Semi-supervised medical image captioning via anatomical collaborative evidence network.
Authors
Affiliations (2)
Affiliations (2)
- College of Information Engineering, Sichuan Agricultural University, Ya'an, China.
- Department of Otolaryngology, Ya'an People's Hospital, Ya'an, China.
Abstract
Medical image captioning bridges visual perception and clinical language, but its development is limited by the high cost of detailed anatomical annotation and by the risk of hallucinations or overconfidence in ambiguous endoscopic images.

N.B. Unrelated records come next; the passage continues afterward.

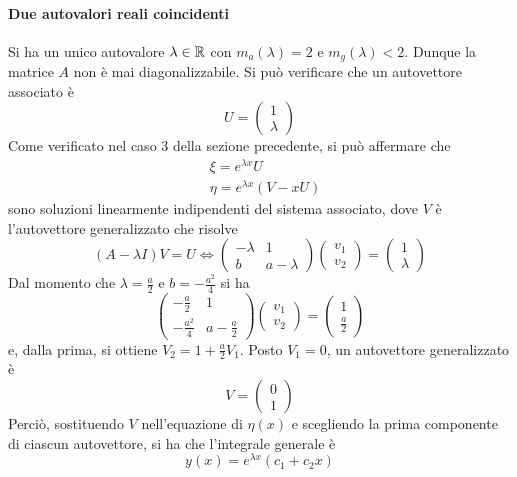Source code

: \paragraph{Due autovalori reali coincidenti}
Si ha un unico autovalore $\lambda \in \mathbb{R}$ con $m_a(\lambda)=2$ e $m_g(\lambda)<2$. Dunque la matrice $A$ non è mai diagonalizzabile. Si può verificare che un autovettore associato è 
\begin{equation}
    U= \begin{pmatrix}
        1\\
        \lambda
    \end{pmatrix}
\end{equation}
Come verificato nel caso 3 della sezione precedente, si può affermare che 
\begin{align}
    &\xi=e^{\lambda
    x}U\\
    &\eta=e^{\lambda x}(V-xU)
\end{align}
sono soluzioni linearmente indipendenti del sistema associato, dove $V$ è l'autovettore generalizzato che risolve 
\begin{equation}
    (A-\lambda I)V=U \iff \begin{pmatrix}
        -\lambda & 1\\
        b & a-\lambda
    \end{pmatrix}
    \begin{pmatrix}
        v_1\\
        v_2
    \end{pmatrix}= \begin{pmatrix}
        1\\
        \lambda
    \end{pmatrix}
\end{equation}
Dal momento che $\lambda= \tfrac{a}{2}$ e $b=-\tfrac{a^2}{4}$ si ha
\begin{equation}
    \begin{pmatrix}
        -\frac{a}{2} & 1\\
        -\frac{a^2}{4} & a-\frac{a}{2}
    \end{pmatrix}
    \begin{pmatrix}
        v_1\\
        v_2
    \end{pmatrix}= \begin{pmatrix}
        1\\
        \frac{a}{2}
        \end{pmatrix}
\end{equation}
e, dalla prima, si ottiene $V_2=1+\tfrac{a}{2}V_1$. Posto $V_1=0$, un autovettore generalizzato è
\begin{equation}
    V=\begin{pmatrix}
        0\\
        1
    \end{pmatrix}
\end{equation}
Perciò, sostituendo $V$ nell'equazione di $\eta(x)$ e scegliendo la prima componente di ciascun autovettore, si ha che l'integrale generale è
\begin{equation}
y(x)= e^{\lambda x}(c_1+c_2 x)    
\end{equation}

We propose ACE-Net, an Anatomy Collaborative Evidence Network for semi-supervised medical image captioning. ACE-Net integrates evidential deep learning into the visual encoding stage through an evidence-driven soft-gating mechanism that quantifies epistemic uncertainty and suppresses unreliable visual noise. A triple-guided Mixture-of-Experts decoder further organizes clinical reasoning into semantic anchoring, visual evidencing, and spatial calibration. Spatial consistency alignment is imposed within a teacher-student co-training framework to promote stable anatomical attention patterns without pixel-level supervision. On a high-resolution otolaryngology endoscopy dataset, ACE-Net achieved a BLEU-4 score of 0.7511 and a ROUGE-L score of 0.8728, demonstrating strong text-generation performance and improved anatomical grounding under limited annotation. These results suggest that effective anatomical localization can be induced through evidence-constrained global supervision rather than expensive pixel-level annotations, providing a data-efficient and reliable paradigm for medical image captioning.